* Work order
Begin at the line containing "strade a Milano" in the entries below and end at the line containing "Il numero di incidenti per"; transcribe that range exactly and nothing outside it.

* Record extracts

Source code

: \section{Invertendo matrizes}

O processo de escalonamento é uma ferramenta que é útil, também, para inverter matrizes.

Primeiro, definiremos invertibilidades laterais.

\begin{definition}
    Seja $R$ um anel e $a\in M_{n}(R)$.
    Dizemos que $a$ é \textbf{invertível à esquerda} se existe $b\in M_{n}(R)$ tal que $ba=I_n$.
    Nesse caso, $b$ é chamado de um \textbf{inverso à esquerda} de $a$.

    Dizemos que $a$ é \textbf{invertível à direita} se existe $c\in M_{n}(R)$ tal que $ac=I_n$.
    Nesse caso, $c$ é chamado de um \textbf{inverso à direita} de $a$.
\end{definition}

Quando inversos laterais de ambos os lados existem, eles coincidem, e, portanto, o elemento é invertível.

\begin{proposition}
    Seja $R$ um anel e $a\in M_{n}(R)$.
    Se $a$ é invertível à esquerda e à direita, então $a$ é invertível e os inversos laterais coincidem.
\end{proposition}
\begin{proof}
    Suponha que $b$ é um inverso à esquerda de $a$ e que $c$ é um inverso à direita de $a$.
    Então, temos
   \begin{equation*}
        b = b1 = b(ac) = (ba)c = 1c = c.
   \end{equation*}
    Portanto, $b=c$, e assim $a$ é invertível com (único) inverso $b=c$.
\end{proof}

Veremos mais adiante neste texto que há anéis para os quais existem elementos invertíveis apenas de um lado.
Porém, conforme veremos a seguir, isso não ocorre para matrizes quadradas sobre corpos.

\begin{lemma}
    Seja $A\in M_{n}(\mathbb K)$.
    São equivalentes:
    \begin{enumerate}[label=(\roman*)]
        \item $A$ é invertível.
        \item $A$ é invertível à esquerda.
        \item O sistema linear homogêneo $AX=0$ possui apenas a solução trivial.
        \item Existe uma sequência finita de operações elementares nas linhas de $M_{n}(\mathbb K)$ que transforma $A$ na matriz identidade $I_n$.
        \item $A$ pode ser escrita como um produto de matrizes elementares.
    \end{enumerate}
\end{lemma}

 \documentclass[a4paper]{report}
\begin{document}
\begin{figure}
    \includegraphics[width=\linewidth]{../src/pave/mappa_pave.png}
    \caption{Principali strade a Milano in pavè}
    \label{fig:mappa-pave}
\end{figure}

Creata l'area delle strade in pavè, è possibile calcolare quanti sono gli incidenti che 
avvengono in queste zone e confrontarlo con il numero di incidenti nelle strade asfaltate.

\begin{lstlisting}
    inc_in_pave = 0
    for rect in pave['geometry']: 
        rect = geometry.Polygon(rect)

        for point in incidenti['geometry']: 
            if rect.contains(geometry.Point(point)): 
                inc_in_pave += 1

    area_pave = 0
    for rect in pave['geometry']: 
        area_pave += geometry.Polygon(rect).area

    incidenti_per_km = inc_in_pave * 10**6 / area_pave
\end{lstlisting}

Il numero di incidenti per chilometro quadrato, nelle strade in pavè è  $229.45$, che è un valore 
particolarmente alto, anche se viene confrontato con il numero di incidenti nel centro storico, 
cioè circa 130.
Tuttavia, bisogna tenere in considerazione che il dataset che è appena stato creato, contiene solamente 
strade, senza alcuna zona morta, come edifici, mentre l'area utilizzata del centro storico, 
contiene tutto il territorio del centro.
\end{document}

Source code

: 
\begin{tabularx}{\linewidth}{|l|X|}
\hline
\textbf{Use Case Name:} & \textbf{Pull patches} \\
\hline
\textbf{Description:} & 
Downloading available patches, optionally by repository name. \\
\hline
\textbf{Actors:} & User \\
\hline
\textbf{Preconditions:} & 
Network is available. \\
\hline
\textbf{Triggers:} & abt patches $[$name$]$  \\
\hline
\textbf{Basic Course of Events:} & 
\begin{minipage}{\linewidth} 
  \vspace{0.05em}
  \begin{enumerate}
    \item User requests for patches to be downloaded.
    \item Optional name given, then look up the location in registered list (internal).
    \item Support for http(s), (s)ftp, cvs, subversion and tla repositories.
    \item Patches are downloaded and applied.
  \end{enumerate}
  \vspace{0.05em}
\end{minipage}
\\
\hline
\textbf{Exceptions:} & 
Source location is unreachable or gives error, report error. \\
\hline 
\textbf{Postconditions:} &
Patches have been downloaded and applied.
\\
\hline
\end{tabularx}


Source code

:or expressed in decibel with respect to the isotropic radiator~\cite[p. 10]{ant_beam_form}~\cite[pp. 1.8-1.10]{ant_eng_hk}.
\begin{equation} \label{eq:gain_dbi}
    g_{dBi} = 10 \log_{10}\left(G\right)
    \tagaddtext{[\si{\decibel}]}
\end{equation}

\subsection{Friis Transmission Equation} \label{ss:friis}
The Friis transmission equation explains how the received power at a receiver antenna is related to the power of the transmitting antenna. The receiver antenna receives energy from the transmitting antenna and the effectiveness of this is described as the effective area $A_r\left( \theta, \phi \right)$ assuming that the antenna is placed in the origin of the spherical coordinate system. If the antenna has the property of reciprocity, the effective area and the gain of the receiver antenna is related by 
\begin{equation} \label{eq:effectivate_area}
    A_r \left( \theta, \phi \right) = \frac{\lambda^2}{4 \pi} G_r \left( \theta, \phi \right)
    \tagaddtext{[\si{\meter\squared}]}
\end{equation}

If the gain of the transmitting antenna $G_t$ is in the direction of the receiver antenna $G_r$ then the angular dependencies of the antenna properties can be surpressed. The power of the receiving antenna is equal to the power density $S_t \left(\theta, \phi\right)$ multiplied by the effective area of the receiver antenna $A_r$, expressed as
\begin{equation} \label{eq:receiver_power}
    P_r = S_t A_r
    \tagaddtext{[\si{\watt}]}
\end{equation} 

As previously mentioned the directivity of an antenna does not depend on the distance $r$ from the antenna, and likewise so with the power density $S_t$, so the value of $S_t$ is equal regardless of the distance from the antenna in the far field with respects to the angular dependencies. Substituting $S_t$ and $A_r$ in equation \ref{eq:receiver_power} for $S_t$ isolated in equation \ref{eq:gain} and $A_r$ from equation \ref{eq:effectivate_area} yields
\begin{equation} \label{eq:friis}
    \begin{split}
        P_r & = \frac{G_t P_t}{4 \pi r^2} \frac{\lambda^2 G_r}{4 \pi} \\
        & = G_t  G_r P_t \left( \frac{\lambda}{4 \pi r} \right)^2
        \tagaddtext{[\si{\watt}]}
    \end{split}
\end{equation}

* Answer
    \caption{Principali strade a Milano in pavè}
    \label{fig:mappa-pave}
\end{figure}

Creata l'area delle strade in pavè, è possibile calcolare quanti sono gli incidenti che 
avvengono in queste zone e confrontarlo con il numero di incidenti nelle strade asfaltate.

\begin{lstlisting}
    inc_in_pave = 0
    for rect in pave['geometry']: 
        rect = geometry.Polygon(rect)

        for point in incidenti['geometry']: 
            if rect.contains(geometry.Point(point)): 
                inc_in_pave += 1

    area_pave = 0
    for rect in pave['geometry']: 
        area_pave += geometry.Polygon(rect).area

    incidenti_per_km = inc_in_pave * 10**6 / area_pave
\end{lstlisting}

Il numero di incidenti per chilometro quadrato, nelle strade in pavè è  $229.45$, che è un valore 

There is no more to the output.